February 27, 2018
Setting U.S. Spectrum Policy On the Right Path for 5G Leadership .
The global race to 5G is on, and spectrum will play a critical role. That’s why yesterday was an encouraging day with key announcements by NTIA and the FCC—both made with one goal in mind: America’s continued leadership in the next-generation of wireless.
First, NTIA Administrator David Redl announced his agency has identified 100 MHz of key mid-band government spectrum for potential commercial use.
Located in the 3450-3550 MHz band, this spectrum is currently used by military radar systems. With a new study soon to be underway, the Department of Defense has committed to exploring how commercial wireless services could leverage this key band without harm to current users.
Such an approach is a “win-win” for our national security objectives and America’s wireless consumers—and also for U.S. efforts to win the global race to 5G.
Countries around the world—like China, Japan, Australia, and the U.K.—are looking to mid-band spectrum as a critical input to 5G. That’s because these frequencies will deliver next-gen wireless networks and unlock the full potential of the Internet of Things.
With the FCC already moving forward with the adjacent 3550-3700 MHz band—subject to some key decisions still to be made—today’s NTIA announcement could offer a large contiguous swath of spectrum for 5G services.
At the same time, FCC Chairman Ajit Pai announced that the agency would schedule two high-band auctions, beginning in November.
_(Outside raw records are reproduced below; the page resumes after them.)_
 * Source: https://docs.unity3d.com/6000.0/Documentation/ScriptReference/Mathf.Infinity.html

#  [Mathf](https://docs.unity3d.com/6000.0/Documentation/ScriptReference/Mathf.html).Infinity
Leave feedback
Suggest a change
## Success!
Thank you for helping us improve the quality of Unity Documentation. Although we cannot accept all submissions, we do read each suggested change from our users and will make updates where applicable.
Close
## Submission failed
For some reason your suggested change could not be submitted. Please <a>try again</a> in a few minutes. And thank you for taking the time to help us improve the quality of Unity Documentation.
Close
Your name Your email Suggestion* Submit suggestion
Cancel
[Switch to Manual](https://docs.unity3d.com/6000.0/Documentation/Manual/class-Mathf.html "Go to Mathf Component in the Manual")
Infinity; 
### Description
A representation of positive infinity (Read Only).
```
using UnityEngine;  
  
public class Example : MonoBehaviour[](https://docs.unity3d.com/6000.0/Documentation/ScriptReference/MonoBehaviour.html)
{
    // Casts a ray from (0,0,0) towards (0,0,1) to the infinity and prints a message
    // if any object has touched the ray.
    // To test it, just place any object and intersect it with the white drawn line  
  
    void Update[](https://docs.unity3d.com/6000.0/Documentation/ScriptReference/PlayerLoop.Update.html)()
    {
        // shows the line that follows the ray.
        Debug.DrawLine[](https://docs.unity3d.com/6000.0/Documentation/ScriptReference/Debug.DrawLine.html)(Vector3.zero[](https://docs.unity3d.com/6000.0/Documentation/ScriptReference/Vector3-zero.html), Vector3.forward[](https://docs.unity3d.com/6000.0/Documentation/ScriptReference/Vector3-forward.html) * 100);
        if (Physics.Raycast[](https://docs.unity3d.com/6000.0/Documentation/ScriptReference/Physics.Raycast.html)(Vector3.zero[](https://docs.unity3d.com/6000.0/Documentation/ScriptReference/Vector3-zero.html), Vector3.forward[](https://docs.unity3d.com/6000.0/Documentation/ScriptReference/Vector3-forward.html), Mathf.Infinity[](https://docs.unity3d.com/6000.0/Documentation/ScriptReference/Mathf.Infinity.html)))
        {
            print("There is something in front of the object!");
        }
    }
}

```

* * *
Chairman Pai’s announcement is a critical, momentum-building step toward ensuring U.S. spectrum policy keeps pace with our industry’s 5G investments and commitments.
That’s because high-band spectrum will play a key role in the development and deployment of 5G. We saw this during the Winter Olympics this month, with South Korea trialing the use of high-band spectrum. And here too, countries like China are also actively looking at these airwaves.
U.S. wireless providers and equipment manufacturers have been leading the way with 5G trials in these bands. But now is the time for establishing a spectrum pipeline, and the investment-boosting certainty that comes with those commitments. A 5G-focused spectrum pipeline can and should include other high bands that have already been allocated, as well as low- and mid-band spectrum.
Because now that key 5G standards have been adopted, we all need to be working toward a shared goal—ensuring U.S. leadership in 5G deployment.
Yesterday’s announcements show that key policymakers like Chairman Pai and Administrator Redl understand this dynamic. And that they understand what’s at stake: $275 billion in industry investment, according to Accenture, along with 3 million new jobs and $500 billion in economic growth.
Infrastructure is the other piece of the puzzle. Whether in Congress, at the FCC, or in states across the country, crafting new rules for new 5G networks is critical.
Let’s build on the momentum of yesterday’s spectrum developments to ensure we can build the wireless networks of tomorrow and unlock the economic benefits that flow from continued mobile leadership.